Data shown
==*==

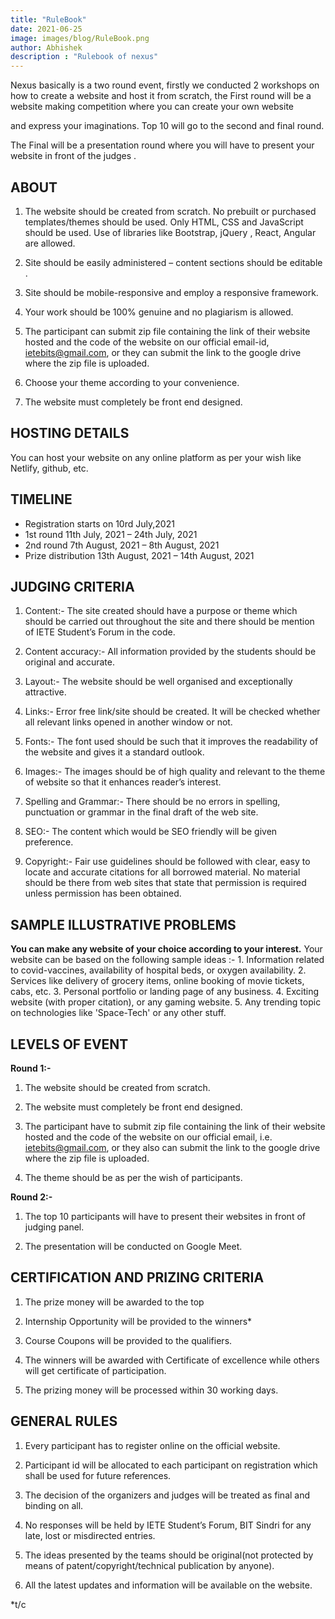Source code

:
 ```yaml
---
title: "RuleBook"
date: 2021-06-25
image: images/blog/RuleBook.png
author: Abhishek
description : "Rulebook of nexus"
---
```


Nexus basically is a two round event, firstly we conducted 2 workshops on how to create a website and host it from scratch, the First round will be a website making competition where you can create your own website 

and express your imaginations. Top 10 will go to the second and final round. 

The Final will be a presentation round where you will have to present your website in front of the judges . 

## ABOUT
1.	The website should be created from scratch. No prebuilt or purchased templates/themes should be used. Only HTML, CSS and JavaScript should be used. Use of libraries like Bootstrap, jQuery , React, Angular are allowed. 

2.	Site should be easily administered – content sections should be editable .

3.	Site should be mobile-responsive and employ a responsive framework.

4.	Your work should be 100% genuine and no plagiarism is allowed.

5.	The participant can submit zip file containing the link of their website hosted and the code of the website on our official email-id, ietebits@gmail.com, or they can submit the link to the google drive where the zip file is uploaded.

6.	Choose your theme according to your convenience.

7.	The website must completely be front end designed.

## HOSTING DETAILS
You can host your website on any online platform as per your wish like Netlify, github, etc.

## TIMELINE
- Registration starts on	10rd July,2021
- 1st round	11th July, 2021 – 24th July, 2021
- 2nd round	7th August, 2021 – 8th August, 2021
- Prize distribution	13th August, 2021 – 14th August, 2021

## JUDGING CRITERIA
1.	Content:- The site created should have a purpose or theme which should be carried out throughout the site and there should be mention of IETE Student’s Forum in the code.

2.	Content accuracy:- All information provided by the students should be original and accurate.

3.	Layout:- The website should be well organised and exceptionally attractive.

4.	Links:- Error free link/site should be created. It will be checked whether all relevant links opened in another window or not.

5.	Fonts:- The font used should be such that it improves the readability of the website and gives it a standard outlook.

6.	Images:- The images should be of high quality and relevant to the theme of website so that it enhances reader’s interest.

7.	Spelling and Grammar:- There should be no errors in spelling, punctuation or grammar in the final draft of the web site.

8.  SEO:- The content which would be SEO friendly will be given preference. 

9.	Copyright:- Fair use guidelines should be followed with clear, easy to locate and accurate citations for all borrowed material. No material should be there from web sites that state that permission is required unless permission has been obtained.

## SAMPLE ILLUSTRATIVE PROBLEMS              
 **You can make any website of your choice according to your  interest.**
    Your website can be based on the following sample ideas :-
        1. Information related to covid-vaccines, availability of hospital beds, or oxygen  availability.
        2. Services like delivery of grocery items, online booking of movie tickets, cabs, etc.
        3. Personal portfolio or landing page of any business.
        4. Exciting website (with proper citation), or any gaming website.
        5. Any trending topic on technologies like 'Space-Tech' or any other stuff.

## LEVELS OF EVENT

**Round 1:-**
1.	The website should be created from scratch. 

2.	The website must completely be front end designed. 

3.	The participant have to submit zip file containing the link of their website hosted and the code of the website on our official email, i.e. ietebits@gmail.com, or they also can submit the link to the google drive where the zip file is uploaded. 

4.	The theme should be as per the wish of participants.


**Round 2:-** 
1. The top 10 participants will have to present their websites in front of judging panel.

2. The presentation will be conducted on Google Meet.

## CERTIFICATION AND PRIZING CRITERIA
1.	The prize money will be awarded to the top

2.	Internship Opportunity will be provided to the winners*

3.	Course Coupons will be provided to the qualifiers. 

4.	The winners will be awarded with Certificate of excellence while others will get certificate of participation.

5.	The prizing money will be processed within 30 working days.

## GENERAL RULES
1.	Every participant has to register online on the official  website.

2.	Participant id will be allocated to each participant on registration which shall be used for future references.

3.	The decision of the organizers and judges will be treated as final and binding on all.

4.	No responses will be held by IETE Student’s Forum, BIT Sindri for any late, lost or misdirected entries.

5.	The ideas presented by the teams should be original(not protected by means of patent/copyright/technical publication by anyone).

6.	All the latest updates and information will be available on the website.

*t/c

==*==

From the line holding "3. Personal portfolio" to the line holding "participant has to", inclusive, restate each line above exactly as written.

        3. Personal portfolio or landing page of any business.
        4. Exciting website (with proper citation), or any gaming website.
        5. Any trending topic on technologies like 'Space-Tech' or any other stuff.

## LEVELS OF EVENT

**Round 1:-**
1.	The website should be created from scratch. 

2.	The website must completely be front end designed. 

3.	The participant have to submit zip file containing the link of their website hosted and the code of the website on our official email, i.e. ietebits@gmail.com, or they also can submit the link to the google drive where the zip file is uploaded. 

4.	The theme should be as per the wish of participants.


**Round 2:-** 
1. The top 10 participants will have to present their websites in front of judging panel.

2. The presentation will be conducted on Google Meet.

## CERTIFICATION AND PRIZING CRITERIA
1.	The prize money will be awarded to the top

2.	Internship Opportunity will be provided to the winners*

3.	Course Coupons will be provided to the qualifiers. 

4.	The winners will be awarded with Certificate of excellence while others will get certificate of participation.

5.	The prizing money will be processed within 30 working days.

## GENERAL RULES
1.	Every participant has to register online on the official  website.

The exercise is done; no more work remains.